(Dataset excerpts)
────────
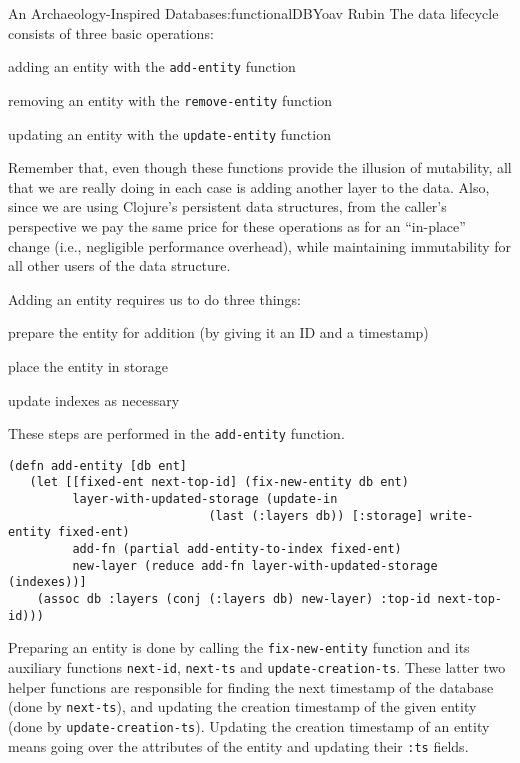 \begin{aosachapter}{An Archaeology-Inspired Database}{s:functionalDB}{Yoav Rubin}
The data lifecycle consists of three basic operations:

\begin{aosaitemize}

\item
  adding an entity with the \texttt{add-entity} function
\item
  removing an entity with the \texttt{remove-entity} function
\item
  updating an entity with the \texttt{update-entity} function
\end{aosaitemize}

Remember that, even though these functions provide the illusion of
mutability, all that we are really doing in each case is adding another
layer to the data. Also, since we are using Clojure's persistent data
structures, from the caller's perspective we pay the same price for
these operations as for an ``in-place'' change (i.e., negligible
performance overhead), while maintaining immutability for all other
users of the data structure.

\label{adding-an-entity}

Adding an entity requires us to do three things:

\begin{aosaitemize}

\item
  prepare the entity for addition (by giving it an ID and a timestamp)
\item
  place the entity in storage
\item
  update indexes as necessary
\end{aosaitemize}

These steps are performed in the \texttt{add-entity} function.

\begin{verbatim}
(defn add-entity [db ent]
   (let [[fixed-ent next-top-id] (fix-new-entity db ent)
         layer-with-updated-storage (update-in 
                            (last (:layers db)) [:storage] write-entity fixed-ent)
         add-fn (partial add-entity-to-index fixed-ent)
         new-layer (reduce add-fn layer-with-updated-storage (indexes))]
    (assoc db :layers (conj (:layers db) new-layer) :top-id next-top-id)))
\end{verbatim}

Preparing an entity is done by calling the \texttt{fix-new-entity}
function and its auxiliary functions \texttt{next-id}, \texttt{next-ts}
and \texttt{update-creation-ts}. These latter two helper functions are
responsible for finding the next timestamp of the database (done by
\texttt{next-ts}), and updating the creation timestamp of the given
entity (done by \texttt{update-creation-ts}). Updating the creation
timestamp of an entity means going over the attributes of the entity and
updating their \texttt{:ts} fields.


\end{aosachapter}
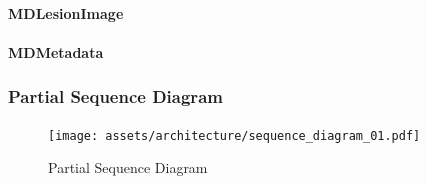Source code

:         \paragraph{MDLesionImage}
            
        \paragraph{MDMetadata}
            

    \subsubsection{Partial Sequence Diagram }

        \begin{figure}[H]
            \centering
            \texttt{[image: assets/architecture/sequence\_diagram\_01.pdf]}
            \caption{Partial Sequence Diagram}
            \label{fig:seq_dia}
        \end{figure}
────────
## Aim of the task
Reproduce each line above precisely, with no pictures.

## Your solution
 \begin{aosachapter}{An Archaeology-Inspired Database}{s:functionalDB}{Yoav Rubin}
The data lifecycle consists of three basic operations:

\begin{aosaitemize}

\item
  adding an entity with the \texttt{add-entity} function
\item
  removing an entity with the \texttt{remove-entity} function
\item
  updating an entity with the \texttt{update-entity} function
\end{aosaitemize}

Remember that, even though these functions provide the illusion of
mutability, all that we are really doing in each case is adding another
layer to the data. Also, since we are using Clojure's persistent data
structures, from the caller's perspective we pay the same price for
these operations as for an ``in-place'' change (i.e., negligible
performance overhead), while maintaining immutability for all other
users of the data structure.

\label{adding-an-entity}

Adding an entity requires us to do three things:

\begin{aosaitemize}

\item
  prepare the entity for addition (by giving it an ID and a timestamp)
\item
  place the entity in storage
\item
  update indexes as necessary
\end{aosaitemize}

These steps are performed in the \texttt{add-entity} function.

\begin{verbatim}
(defn add-entity [db ent]
   (let [[fixed-ent next-top-id] (fix-new-entity db ent)
         layer-with-updated-storage (update-in 
                            (last (:layers db)) [:storage] write-entity fixed-ent)
         add-fn (partial add-entity-to-index fixed-ent)
         new-layer (reduce add-fn layer-with-updated-storage (indexes))]
    (assoc db :layers (conj (:layers db) new-layer) :top-id next-top-id)))
\end{verbatim}

Preparing an entity is done by calling the \texttt{fix-new-entity}
function and its auxiliary functions \texttt{next-id}, \texttt{next-ts}
and \texttt{update-creation-ts}. These latter two helper functions are
responsible for finding the next timestamp of the database (done by
\texttt{next-ts}), and updating the creation timestamp of the given
entity (done by \texttt{update-creation-ts}). Updating the creation
timestamp of an entity means going over the attributes of the entity and
updating their \texttt{:ts} fields.


\end{aosachapter}
Source code

:         \paragraph{MDLesionImage}
            
        \paragraph{MDMetadata}
            

    \subsubsection{Partial Sequence Diagram }

        \begin{figure}[H]
            \centering
            \texttt{[image: assets/architecture/sequence\_diagram\_01.pdf]}
            \caption{Partial Sequence Diagram}
            \label{fig:seq_dia}
        \end{figure}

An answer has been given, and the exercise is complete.